**Source data:**
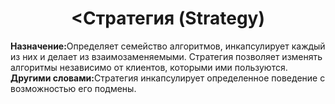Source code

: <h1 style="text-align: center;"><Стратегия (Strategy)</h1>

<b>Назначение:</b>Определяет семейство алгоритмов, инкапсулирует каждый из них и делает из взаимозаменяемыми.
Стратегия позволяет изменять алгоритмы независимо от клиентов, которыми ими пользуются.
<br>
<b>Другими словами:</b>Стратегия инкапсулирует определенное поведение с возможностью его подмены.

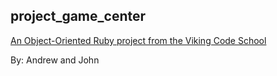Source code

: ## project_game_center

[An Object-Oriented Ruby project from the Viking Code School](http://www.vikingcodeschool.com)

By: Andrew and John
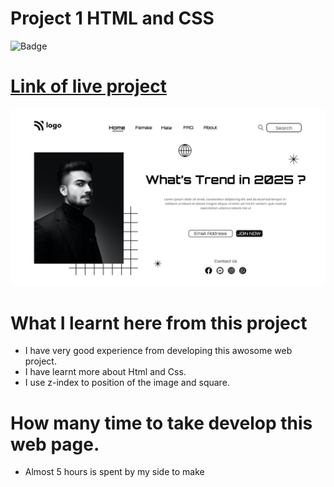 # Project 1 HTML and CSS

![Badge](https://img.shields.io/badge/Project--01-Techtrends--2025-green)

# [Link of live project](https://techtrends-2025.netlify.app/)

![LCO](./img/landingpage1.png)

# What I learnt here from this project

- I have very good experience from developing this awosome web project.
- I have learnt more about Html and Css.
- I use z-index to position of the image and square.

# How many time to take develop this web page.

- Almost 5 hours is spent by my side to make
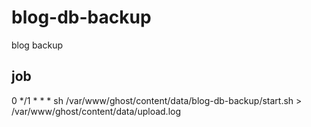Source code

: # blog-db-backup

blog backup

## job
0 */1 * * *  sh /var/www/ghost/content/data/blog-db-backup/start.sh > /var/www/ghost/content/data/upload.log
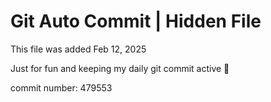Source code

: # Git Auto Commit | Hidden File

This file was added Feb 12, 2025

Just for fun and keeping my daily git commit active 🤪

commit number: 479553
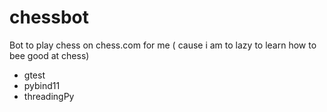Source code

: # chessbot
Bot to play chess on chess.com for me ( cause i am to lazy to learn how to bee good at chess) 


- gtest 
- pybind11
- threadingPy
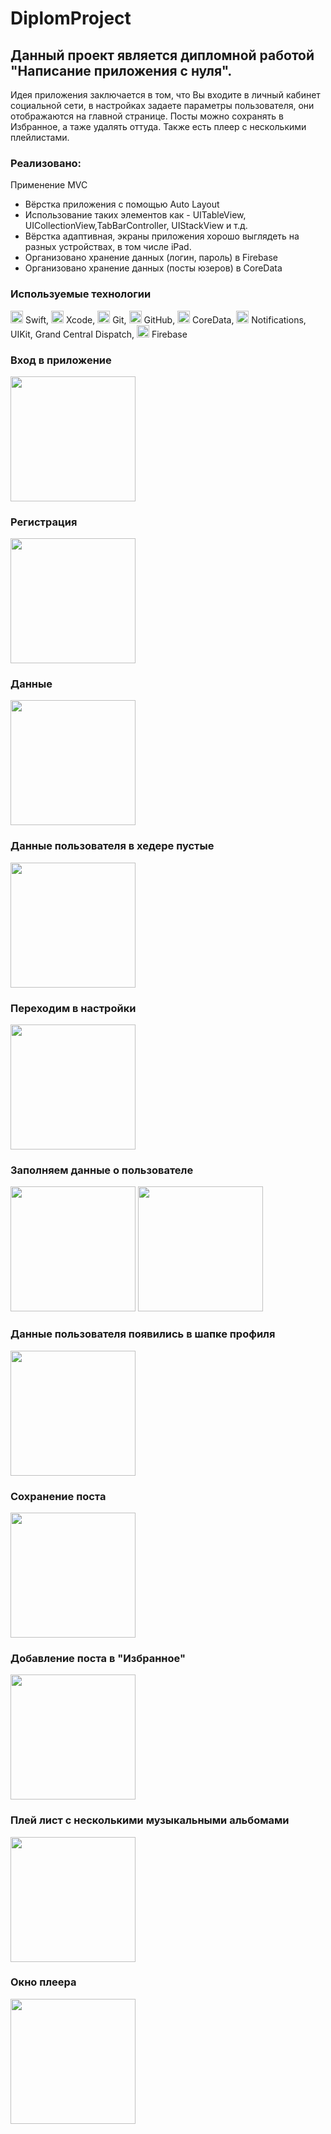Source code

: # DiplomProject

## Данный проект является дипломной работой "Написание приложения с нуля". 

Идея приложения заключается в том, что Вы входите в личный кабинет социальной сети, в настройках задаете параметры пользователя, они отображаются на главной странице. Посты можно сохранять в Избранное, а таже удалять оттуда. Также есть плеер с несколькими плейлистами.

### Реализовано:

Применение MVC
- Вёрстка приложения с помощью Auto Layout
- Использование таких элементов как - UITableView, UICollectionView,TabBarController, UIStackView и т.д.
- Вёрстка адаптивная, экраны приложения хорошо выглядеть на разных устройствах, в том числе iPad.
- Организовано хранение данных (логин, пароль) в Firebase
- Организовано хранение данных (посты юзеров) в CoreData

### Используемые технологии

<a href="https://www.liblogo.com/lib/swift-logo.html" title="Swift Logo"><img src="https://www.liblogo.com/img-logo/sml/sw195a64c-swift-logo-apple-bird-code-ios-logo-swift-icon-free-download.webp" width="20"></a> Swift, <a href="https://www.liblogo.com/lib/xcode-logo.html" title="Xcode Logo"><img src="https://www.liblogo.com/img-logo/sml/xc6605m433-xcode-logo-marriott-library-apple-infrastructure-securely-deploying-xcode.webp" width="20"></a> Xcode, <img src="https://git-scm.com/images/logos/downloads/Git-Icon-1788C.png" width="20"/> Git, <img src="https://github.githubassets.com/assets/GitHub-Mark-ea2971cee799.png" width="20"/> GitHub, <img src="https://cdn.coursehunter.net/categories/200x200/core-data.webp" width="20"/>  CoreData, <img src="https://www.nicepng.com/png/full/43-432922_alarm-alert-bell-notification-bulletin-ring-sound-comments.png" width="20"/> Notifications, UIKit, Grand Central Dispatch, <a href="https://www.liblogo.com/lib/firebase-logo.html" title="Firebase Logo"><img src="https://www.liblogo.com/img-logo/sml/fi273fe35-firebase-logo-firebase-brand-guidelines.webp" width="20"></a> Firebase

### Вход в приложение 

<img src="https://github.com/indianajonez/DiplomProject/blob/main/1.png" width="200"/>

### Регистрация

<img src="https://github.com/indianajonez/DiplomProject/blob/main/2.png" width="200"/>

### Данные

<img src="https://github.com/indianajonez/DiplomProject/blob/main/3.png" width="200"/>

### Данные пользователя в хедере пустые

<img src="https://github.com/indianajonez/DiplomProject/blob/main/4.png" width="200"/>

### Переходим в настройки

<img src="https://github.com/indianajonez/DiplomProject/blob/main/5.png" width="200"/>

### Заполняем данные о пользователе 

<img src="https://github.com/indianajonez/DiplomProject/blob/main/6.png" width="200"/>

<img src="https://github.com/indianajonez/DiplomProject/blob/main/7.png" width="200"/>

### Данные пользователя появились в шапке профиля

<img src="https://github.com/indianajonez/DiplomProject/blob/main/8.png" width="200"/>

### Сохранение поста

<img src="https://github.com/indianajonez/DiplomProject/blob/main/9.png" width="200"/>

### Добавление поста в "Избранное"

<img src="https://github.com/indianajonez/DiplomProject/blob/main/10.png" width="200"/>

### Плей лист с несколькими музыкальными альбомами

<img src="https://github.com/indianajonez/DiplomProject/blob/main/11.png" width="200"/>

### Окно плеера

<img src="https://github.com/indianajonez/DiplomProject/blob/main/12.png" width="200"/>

==

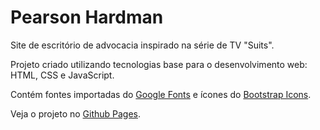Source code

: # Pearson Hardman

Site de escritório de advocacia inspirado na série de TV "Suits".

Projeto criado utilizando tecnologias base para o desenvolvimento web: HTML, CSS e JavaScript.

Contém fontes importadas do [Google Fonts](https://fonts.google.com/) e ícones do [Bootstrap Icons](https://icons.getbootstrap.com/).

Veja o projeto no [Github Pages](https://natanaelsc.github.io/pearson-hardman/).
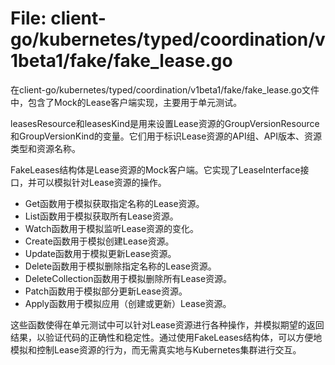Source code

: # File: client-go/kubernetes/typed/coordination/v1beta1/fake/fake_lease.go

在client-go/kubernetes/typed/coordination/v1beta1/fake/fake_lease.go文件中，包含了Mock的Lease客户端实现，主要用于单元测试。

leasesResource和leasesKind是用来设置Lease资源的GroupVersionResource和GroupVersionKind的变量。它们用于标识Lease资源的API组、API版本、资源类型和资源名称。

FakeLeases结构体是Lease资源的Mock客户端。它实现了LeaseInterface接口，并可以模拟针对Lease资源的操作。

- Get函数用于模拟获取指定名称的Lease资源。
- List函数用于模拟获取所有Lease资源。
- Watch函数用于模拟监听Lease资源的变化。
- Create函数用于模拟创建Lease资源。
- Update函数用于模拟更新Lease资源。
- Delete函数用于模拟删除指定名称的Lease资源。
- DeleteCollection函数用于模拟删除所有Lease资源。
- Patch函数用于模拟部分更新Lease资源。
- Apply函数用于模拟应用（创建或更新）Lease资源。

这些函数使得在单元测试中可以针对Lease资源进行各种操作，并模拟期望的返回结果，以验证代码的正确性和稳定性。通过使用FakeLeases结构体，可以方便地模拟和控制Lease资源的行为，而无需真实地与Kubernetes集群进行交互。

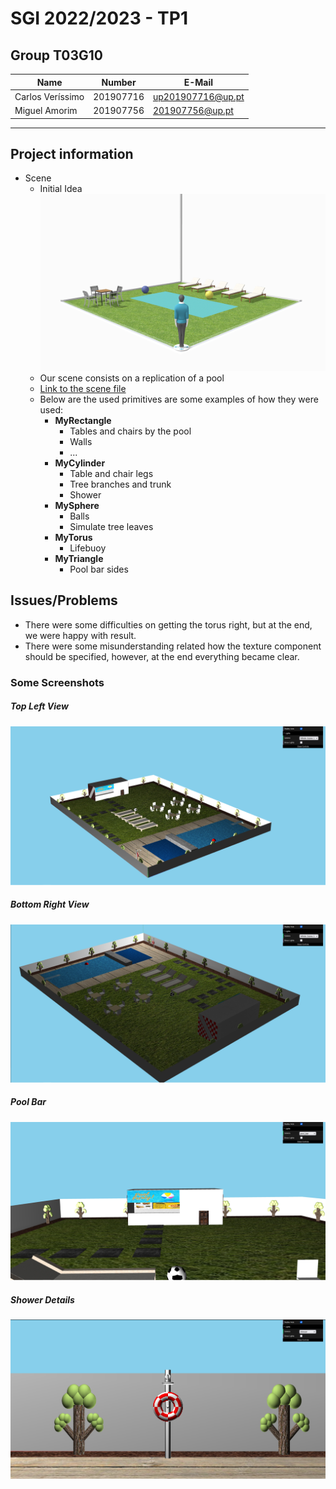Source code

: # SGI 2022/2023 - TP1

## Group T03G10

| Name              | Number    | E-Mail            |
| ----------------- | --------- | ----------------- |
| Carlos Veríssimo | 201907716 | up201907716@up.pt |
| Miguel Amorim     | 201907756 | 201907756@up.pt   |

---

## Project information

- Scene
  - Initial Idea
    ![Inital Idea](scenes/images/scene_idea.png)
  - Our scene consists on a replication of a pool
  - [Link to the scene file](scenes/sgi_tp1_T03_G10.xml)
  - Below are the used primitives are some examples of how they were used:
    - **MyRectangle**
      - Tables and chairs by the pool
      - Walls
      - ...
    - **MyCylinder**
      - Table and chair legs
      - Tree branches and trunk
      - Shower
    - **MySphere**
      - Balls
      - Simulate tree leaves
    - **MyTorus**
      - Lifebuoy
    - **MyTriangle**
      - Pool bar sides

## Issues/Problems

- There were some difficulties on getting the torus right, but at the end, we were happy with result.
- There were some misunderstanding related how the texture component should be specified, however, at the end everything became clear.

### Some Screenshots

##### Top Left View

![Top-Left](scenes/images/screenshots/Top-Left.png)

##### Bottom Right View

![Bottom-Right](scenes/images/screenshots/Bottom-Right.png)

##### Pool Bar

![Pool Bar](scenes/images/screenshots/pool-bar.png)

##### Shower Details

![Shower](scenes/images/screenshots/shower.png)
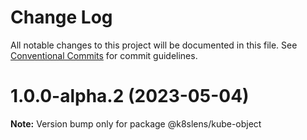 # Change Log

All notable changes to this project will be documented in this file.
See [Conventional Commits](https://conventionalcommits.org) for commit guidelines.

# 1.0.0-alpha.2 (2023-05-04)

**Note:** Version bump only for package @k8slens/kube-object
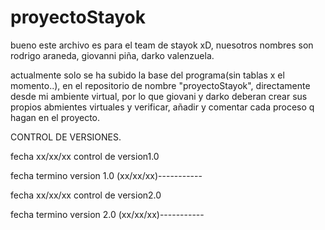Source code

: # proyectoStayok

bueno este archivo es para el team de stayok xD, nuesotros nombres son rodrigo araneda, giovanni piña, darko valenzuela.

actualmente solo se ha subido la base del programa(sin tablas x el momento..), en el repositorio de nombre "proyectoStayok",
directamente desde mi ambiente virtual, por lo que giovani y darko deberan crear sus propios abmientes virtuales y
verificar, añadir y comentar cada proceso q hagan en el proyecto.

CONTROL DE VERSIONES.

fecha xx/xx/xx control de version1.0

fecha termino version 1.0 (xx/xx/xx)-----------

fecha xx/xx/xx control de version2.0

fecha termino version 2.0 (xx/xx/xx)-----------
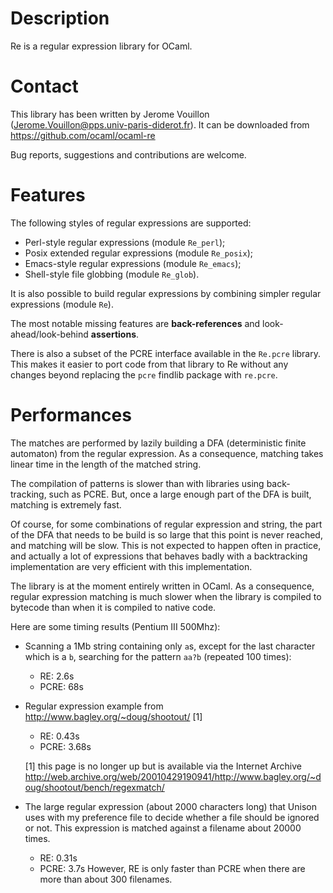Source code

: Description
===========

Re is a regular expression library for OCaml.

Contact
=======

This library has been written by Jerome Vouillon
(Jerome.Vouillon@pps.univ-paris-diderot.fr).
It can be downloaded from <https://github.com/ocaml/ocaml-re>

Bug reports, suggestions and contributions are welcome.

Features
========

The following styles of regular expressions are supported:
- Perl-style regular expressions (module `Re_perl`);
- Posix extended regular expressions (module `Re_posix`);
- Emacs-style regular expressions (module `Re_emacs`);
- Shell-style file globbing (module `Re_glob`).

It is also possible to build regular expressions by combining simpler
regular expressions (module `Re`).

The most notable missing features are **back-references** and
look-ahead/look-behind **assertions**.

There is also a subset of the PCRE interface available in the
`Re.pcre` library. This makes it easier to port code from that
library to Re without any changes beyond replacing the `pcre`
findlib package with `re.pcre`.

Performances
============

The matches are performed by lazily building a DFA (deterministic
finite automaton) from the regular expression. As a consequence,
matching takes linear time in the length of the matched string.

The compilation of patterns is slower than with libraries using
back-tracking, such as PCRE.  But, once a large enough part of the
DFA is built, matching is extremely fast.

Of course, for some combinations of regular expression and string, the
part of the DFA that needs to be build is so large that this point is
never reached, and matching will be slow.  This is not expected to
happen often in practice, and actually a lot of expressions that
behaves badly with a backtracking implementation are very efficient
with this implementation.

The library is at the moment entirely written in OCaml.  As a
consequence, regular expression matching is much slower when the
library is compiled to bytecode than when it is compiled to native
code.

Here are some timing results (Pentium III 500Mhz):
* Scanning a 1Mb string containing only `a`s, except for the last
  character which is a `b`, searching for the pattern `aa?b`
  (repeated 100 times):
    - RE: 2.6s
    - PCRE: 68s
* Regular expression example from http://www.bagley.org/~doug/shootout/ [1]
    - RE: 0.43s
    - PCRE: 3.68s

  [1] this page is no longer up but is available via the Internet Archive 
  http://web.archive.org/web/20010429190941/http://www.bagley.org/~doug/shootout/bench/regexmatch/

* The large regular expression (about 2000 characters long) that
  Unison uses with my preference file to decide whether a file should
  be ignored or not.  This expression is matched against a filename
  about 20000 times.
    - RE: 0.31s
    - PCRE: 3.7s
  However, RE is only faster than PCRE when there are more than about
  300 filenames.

==

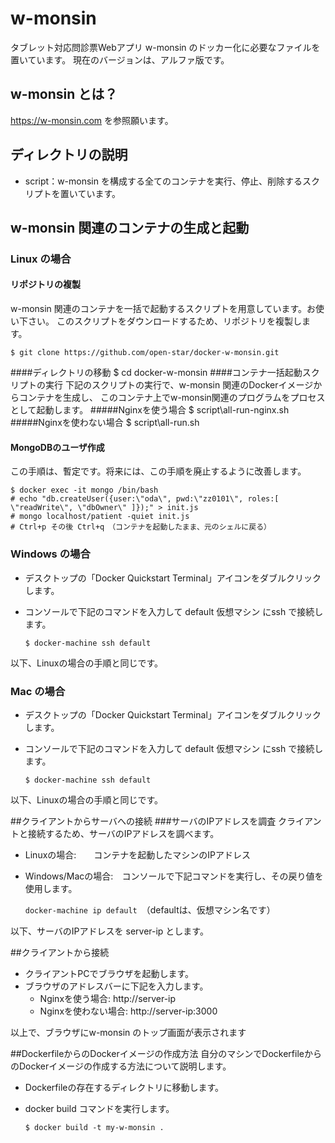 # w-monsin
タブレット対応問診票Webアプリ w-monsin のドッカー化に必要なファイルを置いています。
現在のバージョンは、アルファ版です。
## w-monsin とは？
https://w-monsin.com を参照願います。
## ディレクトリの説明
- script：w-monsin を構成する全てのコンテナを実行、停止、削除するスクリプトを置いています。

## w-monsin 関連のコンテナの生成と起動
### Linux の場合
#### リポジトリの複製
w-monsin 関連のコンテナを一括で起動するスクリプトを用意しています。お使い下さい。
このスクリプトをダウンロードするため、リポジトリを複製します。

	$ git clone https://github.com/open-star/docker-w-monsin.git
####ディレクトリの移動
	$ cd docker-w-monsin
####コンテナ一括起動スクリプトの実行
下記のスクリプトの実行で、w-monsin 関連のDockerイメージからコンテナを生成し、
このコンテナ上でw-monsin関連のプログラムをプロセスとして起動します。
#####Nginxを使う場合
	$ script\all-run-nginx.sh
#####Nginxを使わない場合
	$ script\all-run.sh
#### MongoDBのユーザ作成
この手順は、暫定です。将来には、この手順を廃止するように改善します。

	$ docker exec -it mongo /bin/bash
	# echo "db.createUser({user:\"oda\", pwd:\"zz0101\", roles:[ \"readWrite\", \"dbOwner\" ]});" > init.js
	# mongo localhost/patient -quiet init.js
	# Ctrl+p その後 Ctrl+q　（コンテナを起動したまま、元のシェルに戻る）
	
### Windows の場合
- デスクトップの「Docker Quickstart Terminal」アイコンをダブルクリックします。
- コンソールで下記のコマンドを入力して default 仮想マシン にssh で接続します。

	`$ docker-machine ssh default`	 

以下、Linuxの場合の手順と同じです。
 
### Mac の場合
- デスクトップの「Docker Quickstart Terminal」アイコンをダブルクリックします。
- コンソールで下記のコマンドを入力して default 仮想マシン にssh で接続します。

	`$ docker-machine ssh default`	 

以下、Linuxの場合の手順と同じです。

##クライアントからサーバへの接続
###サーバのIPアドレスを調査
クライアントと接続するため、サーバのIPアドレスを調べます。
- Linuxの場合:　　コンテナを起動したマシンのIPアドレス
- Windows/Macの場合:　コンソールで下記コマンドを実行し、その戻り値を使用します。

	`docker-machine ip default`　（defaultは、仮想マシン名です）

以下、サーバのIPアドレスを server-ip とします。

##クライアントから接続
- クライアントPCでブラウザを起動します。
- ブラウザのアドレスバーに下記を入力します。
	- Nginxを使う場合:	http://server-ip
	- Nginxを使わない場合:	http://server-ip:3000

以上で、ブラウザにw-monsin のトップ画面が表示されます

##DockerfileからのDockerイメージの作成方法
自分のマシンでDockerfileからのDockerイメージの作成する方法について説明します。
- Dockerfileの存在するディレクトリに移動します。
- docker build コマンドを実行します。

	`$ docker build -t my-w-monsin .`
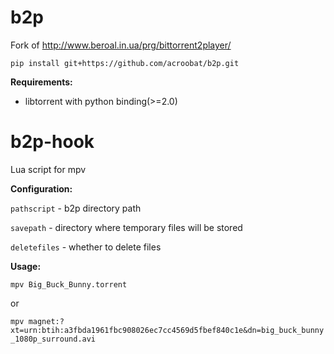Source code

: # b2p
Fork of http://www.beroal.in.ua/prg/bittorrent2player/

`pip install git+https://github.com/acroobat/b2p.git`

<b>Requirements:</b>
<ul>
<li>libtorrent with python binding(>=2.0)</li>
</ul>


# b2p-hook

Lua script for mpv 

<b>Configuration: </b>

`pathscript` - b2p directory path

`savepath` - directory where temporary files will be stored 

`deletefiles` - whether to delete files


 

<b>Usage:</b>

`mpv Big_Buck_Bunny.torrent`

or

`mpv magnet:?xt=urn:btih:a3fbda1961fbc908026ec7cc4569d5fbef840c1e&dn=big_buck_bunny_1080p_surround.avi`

**Task:**
In the records above, each line with the string "matched" should be copied.

**Answer area:**
matching takes linear time in the length of the matched string.
  be ignored or not.  This expression is matched against a filename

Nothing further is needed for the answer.